The assignment for the Russian OCS program was to write seven blog posts. I decided to do my own take on the assignment because I knew accurately and cohesively documenting the real events and experiences of this trip would be extremely hard for me. My classmates have done an amazing job creating a log of important events and moments on this trip. I know if I tried to do the same I would slip into lying, leaving important details out, or getting completely lost in my writing.
So I chose to do a “blog” of poems and sketches. For me, poetry has always been a comfortable medium to document important events in my life while being able to embellish the narrative, stretch the truth, and pull the setting away from the “real” world and closer to a fantastical one. My sketches are also not very representative. On my blog you’ll find a girl with blue skin, pink water and a purple midday sky. I wanted to include them because I felt strongly about having a visual medium on my blog that attempted the same goals as my poetry. Most people look at art much more than they read poetry, and as someone with dyslexia I know it can be hard to read anything at all, let alone artistic writing. Therefore I wanted to include sketches on my blog along with the poetry to try to present the same message from my poems in a different way that might be more understandable, comfortable, or accessible for readers.

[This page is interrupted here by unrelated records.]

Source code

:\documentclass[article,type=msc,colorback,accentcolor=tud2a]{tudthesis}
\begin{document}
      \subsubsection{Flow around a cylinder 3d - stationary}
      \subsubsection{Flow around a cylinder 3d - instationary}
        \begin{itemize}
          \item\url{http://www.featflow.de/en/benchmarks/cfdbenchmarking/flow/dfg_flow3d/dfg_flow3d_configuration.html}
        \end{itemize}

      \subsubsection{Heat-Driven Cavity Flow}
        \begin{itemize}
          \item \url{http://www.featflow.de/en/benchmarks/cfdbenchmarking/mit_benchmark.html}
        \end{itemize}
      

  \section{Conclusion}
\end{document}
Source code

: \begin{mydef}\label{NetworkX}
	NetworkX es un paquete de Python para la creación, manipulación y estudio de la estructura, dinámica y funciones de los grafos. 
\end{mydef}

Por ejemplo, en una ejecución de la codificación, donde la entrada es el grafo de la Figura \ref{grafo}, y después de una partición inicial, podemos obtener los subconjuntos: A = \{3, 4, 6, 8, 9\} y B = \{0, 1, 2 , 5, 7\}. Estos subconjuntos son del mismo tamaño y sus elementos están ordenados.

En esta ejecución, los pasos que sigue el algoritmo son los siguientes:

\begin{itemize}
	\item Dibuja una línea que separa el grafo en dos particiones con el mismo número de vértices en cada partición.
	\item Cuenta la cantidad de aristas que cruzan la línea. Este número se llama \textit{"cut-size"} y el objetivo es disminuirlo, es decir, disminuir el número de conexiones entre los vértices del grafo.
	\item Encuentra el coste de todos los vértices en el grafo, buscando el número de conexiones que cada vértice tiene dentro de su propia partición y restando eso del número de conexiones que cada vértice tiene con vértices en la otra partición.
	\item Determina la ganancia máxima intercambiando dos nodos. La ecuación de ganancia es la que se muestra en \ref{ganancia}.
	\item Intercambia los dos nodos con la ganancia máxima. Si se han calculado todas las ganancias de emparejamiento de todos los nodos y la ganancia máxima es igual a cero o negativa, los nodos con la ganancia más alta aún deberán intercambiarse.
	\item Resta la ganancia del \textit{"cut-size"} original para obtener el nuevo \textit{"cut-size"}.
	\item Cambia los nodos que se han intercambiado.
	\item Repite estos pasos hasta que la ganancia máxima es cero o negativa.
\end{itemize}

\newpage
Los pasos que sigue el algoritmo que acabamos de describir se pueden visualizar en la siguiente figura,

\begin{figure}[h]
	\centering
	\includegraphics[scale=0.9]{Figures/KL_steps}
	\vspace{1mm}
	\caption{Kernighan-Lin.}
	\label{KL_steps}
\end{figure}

Where did my poems and sketches come from? The sources are as varied as stepping into wet sand and ruining my shoes at Lake Baikal, the history of prostitutes in St. Petersburg, or my classmate Nick’s passion for bird-watching. The majority of my poems and sketches were created in the moment while I was viewing each subject.
In Buryatia, the phrase “absolutely no one bothers you” repeated over and over in my head as we were driving through a vast dry landscape. I contradicted that statement later in the poem with the sand “bothering” me in my attempt to paint a complex portrait of my trip to Buryatia. In St. Petersburg I wrote down “canal girls” when I saw the area of the city where Sonia, a virtuous prostitute character from Dostoyevsky’s Crime and Punishment, lived. I wanted to compare St. Petersburg prostitutes to the mist from public fountains that purify the city’s air. Because of my afore-mentioned dyslexia, I don’t read much poetry but I am almost constantly listening to music, especially folk music, spoken-word inspired rap, and alternative. I try to pay close attention to the consonant sounds, rhythm, rhyme of my poems. Listening to music strongly influenced me in Siberia when wrote “My girl, the bird”; I imagined that it could be something little kids could chant while jumping rope. I also imagined that someone might secretly act out the instructions in the poem to see if it worked.
In terms of my sketches, “a little boat” and “women of moscow” series (i; ii; iii) were both created “en plein aire”, meaning in the moment I was viewing the subjects. I wanted my image of the boat to be barely representational, sunstruck and filled with light to express the image as seen through the eyes of many weary but wonder-filled travelers in foreign lands. I was especially drawn to the Russian flag (visible in the upper-right corner of the composition) that grounded the boat geopolitically in what would otherwise have been an ephemeral space. With the “women of moscow” I was not concerned with creating perfectly accurate female portraits; instead, I wanted to express the qualities of my subjects that stood out to me through color association– red for strength, blue for innocence, and purple for mystery and secrecy.
Overall I hoped I could bring readers “through the looking glass” into a world that is partly Moscow, St. Petersburg, and Siberia, and partly a magical dreamland. I captured my experiences on the OCS program in the ways I know best, and I want to thank everyone who read this blog.